そのとき感じた言葉を紡ぐことが大事
「負けた人にも、報道で取り上げられないところにドラマがあります」
長野五輪の男子ラージヒル団体や、北京五輪の女子ソフトボール決勝など、数々の名場面に立ち会ってきた工藤三郎さんはこう語る。
「名実況と呼ばれるもののほとんどは、視聴者の気持ちと重なりやすい、期待の選手が勝ったときに生まれます。ですから、期待していた選手が負けたときほど難しい実況はありません。肩入れしすぎると、負けたときに取り繕った実況しかできなくなる。あくまで冷静に、事実をお伝えする。期待の選手が負けたということは、それ以上に称えるべき選手がいるということですからね」
“勝者を称えつつ、敗者の健闘も忘れない”。冬季ソチ五輪で、誰もがメダルを獲得すると信じて疑わなかった高梨沙羅選手が4位に終わった際、直後のインタビューで工藤さんは、「よく頑張りました」と最後に声をかけ、大きな好感を呼んだ。
「斟酌(しんしゃく)せずに、“敗因は?”と聞くこともプロフェッショナルな姿だと思います。ですが、選手の姿を取材し、見続けてきた側からすると、そのときに感じた言葉を紡ぐことも大事。バルセロナ五輪の400メートル決勝で、高野進選手が8位でフィニッシュしたときもそうです。“メダル獲得ならず”ではなく、自然に“高野は世界の8位”という言葉が出てきたんです」
この決勝前の予選で起きた、あるエピソードが印象に残っていると工藤さんは話す。
「準決勝で、メダル候補との呼び声が高かったイギリスのレドモンド選手が足を引きずるアクシデントに見舞われました。失格をまぬがれたい彼は何とか走ろうとした。
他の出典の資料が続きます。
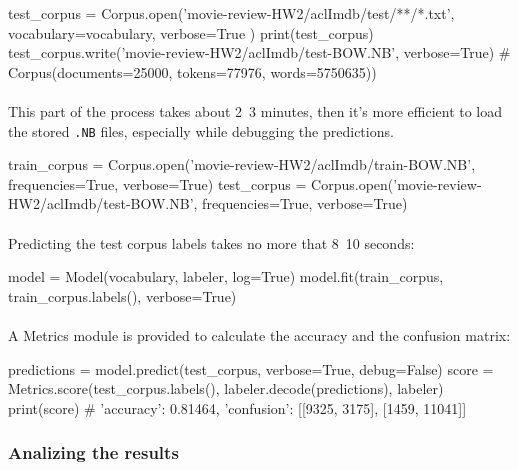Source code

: \documentclass{article}
\begin{document}
\begin{python}
    test_corpus = Corpus.open('movie-review-HW2/aclImdb/test/**/*.txt',
    vocabulary=vocabulary,
    verbose=True
)
print(test_corpus)
test_corpus.write('movie-review-HW2/aclImdb/test-BOW.NB', verbose=True)
# Corpus(documents=25000, tokens=77976, words=5750635))
\end{python}

\paragraph{} This part of the process takes about 2~3 minutes, then it's more efficient to load the stored \texttt{.NB} files, especially while debugging the predictions.

\begin{python}
train_corpus = Corpus.open('movie-review-HW2/aclImdb/train-BOW.NB', frequencies=True, verbose=True)
test_corpus = Corpus.open('movie-review-HW2/aclImdb/test-BOW.NB', frequencies=True, verbose=True)
\end{python}

\paragraph{} Predicting the test corpus labels takes no more that 8~10 seconds:

\begin{python}
model = Model(vocabulary, labeler, log=True)
model.fit(train_corpus, train_corpus.labels(), verbose=True)
\end{python}

\paragraph{} A Metrics module is provided to calculate the accuracy and the confusion matrix:

\begin{python}
predictions = model.predict(test_corpus, verbose=True, debug=False)
score = Metrics.score(test_corpus.labels(), labeler.decode(predictions), labeler)
print(score)
# {'accuracy': 0.81464, 'confusion': [[9325, 3175], [1459, 11041]]}
\end{python}

\clearpage

\subsubsection*{Analizing the results}
\end{document}
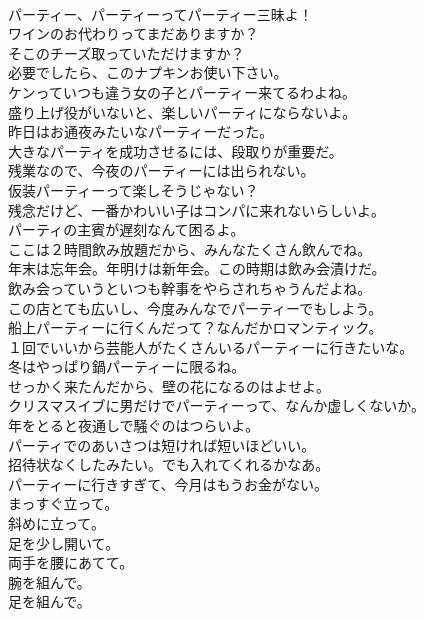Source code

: \documentclass[8pt]{extreport}
\begin{document}
\begin{CJK}{UTF8}{min}
\\	パーティー、パーティーってパーティー三昧よ！	
\\	ワインのお代わりってまだありますか？	
\\	そこのチーズ取っていただけますか？	
\\	必要でしたら、このナプキンお使い下さい。	
\\	ケンっていつも違う女の子とパーティー来てるわよね。	
\\	盛り上げ役がいないと、楽しいパーティにならないよ。	
\\	昨日はお通夜みたいなパーティーだった。	
\\	大きなパーティを成功させるには、段取りが重要だ。	
\\	残業なので、今夜のパーティーには出られない。	
\\	仮装パーティーって楽しそうじゃない？	
\\	残念だけど、一番かわいい子はコンパに来れないらしいよ。	
\\	パーティの主賓が遅刻なんて困るよ。	
\\	ここは２時間飲み放題だから、みんなたくさん飲んでね。	
\\	年末は忘年会。年明けは新年会。この時期は飲み会漬けだ。	
\\	飲み会っていうといつも幹事をやらされちゃうんだよね。	
\\	この店とても広いし、今度みんなでパーティーでもしよう。	
\\	船上パーティーに行くんだって？なんだかロマンティック。	
\\	１回でいいから芸能人がたくさんいるパーティーに行きたいな。	
\\	冬はやっぱり鍋パーティーに限るね。	
\\	せっかく来たんだから、壁の花になるのはよせよ。	
\\	クリスマスイブに男だけでパーティーって、なんか虚しくないか。	
\\	年をとると夜通しで騒ぐのはつらいよ。	
\\	パーティでのあいさつは短ければ短いほどいい。	
\\	招待状なくしたみたい。でも入れてくれるかなあ。	
\\	パーティーに行きすぎて、今月はもうお金がない。	
\\	まっすぐ立って。	
\\	斜めに立って。	
\\	足を少し開いて。	
\\	両手を腰にあてて。	
\\	腕を組んで。	
\\	足を組んで。	

\end{CJK}
\end{document}

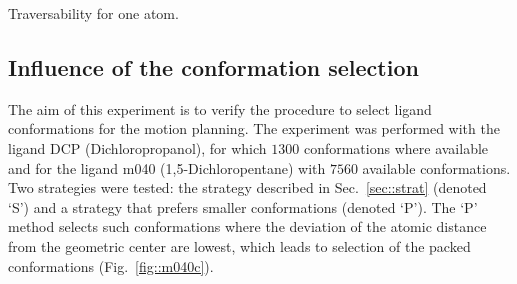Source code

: \documentclass[usletter, 10pt, conference]{ieeeconf} %
\def\LA{L_1}
\def\LB{L_2}
\begin{document}
\begin{table}
\centering
\caption{\label{tab::one}Traversability for one atom.}
\renewcommand{\tabcolsep}{4.3pt}
{\small

}
\end{table}


%
%





%

\subsection{Influence of the conformation selection}

The aim of this experiment is to verify the procedure to select ligand conformations for the motion planning.
The experiment was performed with the ligand DCP (Dichloropropanol), for which $1300$ conformations where available and for the ligand
m040 (1,5-Dichloropentane) with $7560$ available conformations.
Two strategies were tested: the strategy described in Sec.~\ref{sec::strat} (denoted `S') and a strategy that prefers smaller conformations (denoted `P').
The `P' method selects such conformations where the deviation of the atomic distance from the geometric center are lowest, which leads 
to selection of the packed conformations (Fig.~\ref{fig::m040c}).
\end{document}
ところが、見知らぬおじさんが侵入し、彼を抱きかかえてしまった。
後にわかるのですが、レドモンド選手の父親だったんです。格上の彼のアクシデントがなければ、高野選手の決勝進出はなかったかもしれない」
ロンドン五輪の際、レドモンド選手が会場に姿を現すと、大歓声に包まれたという。
「私たち同様に、それぞれの国にドラマがある。だからこそ、誰が勝ってもスポーツの凄みや醍醐味が伝わるように、アナウンサーは実況をしなければいけません。できることなら、日本人選手以外にも関心を抱いてほしいですからね」
長年、スポーツとかかわってきた工藤さんにとって、平成の30年間でスポーツはどう変わったのか尋ねると、
「“やる”“見る”以外に、“サポート”“マネージメント”“プロモーション”といった要素が顕著になったことでしょうか。単なる興行ではなく、エンターテイメントやビジネスとしてスポーツを成り立たせるように変わりました。同時に、平成の幕開けとともに、ベルリンの壁、ソ連が崩壊したことで、東西冷戦は終結。オリンピックが政争の道具として扱われる機会も激減しました」
だからこそ、オリンピックは商業的な側面を強めていったともいえるだろう。
また、「アナウンサーに限った話」として、こんな指摘も。
「インターネットによって情報が手に入りやすくなり、実況の形も進化しました。バルセロナまでは、選手の情報は英字新聞か現地取材でしか得られなかった。ところが、ロンドン五輪になると、ネットを通じてリアルタイムで全競技が視聴できる時代になり、実況における情報も格段に増えました。先の平昌五輪では、アイスホッケーの試合において、NHKでも実験的にロボット実況を投入したほどです」
驚くことに、AIはそつなく実況をこなし、評価も上々だったとか。
となると、今後は工藤さんのような名実況が生まれなくなる!?
「アナウンサーにとっては踏んばりどきです(笑)。“生身の人間の実況がいい”と言ってもらえるように、私たちも選手たちに負けない努力をしていかなければなりません。今後は、さまざまな実況が登場することが予想されますから、試合だけでなく実況にも注目すると、よりスポーツが楽しめると思いますよ」
《識者PROFILE》
くどう・さぶろう ◎元NHKのエグゼクティブアナウンサー。プロ野球を中心に実況を行い、平成オリンピックのほとんどの大会で現場入りしている。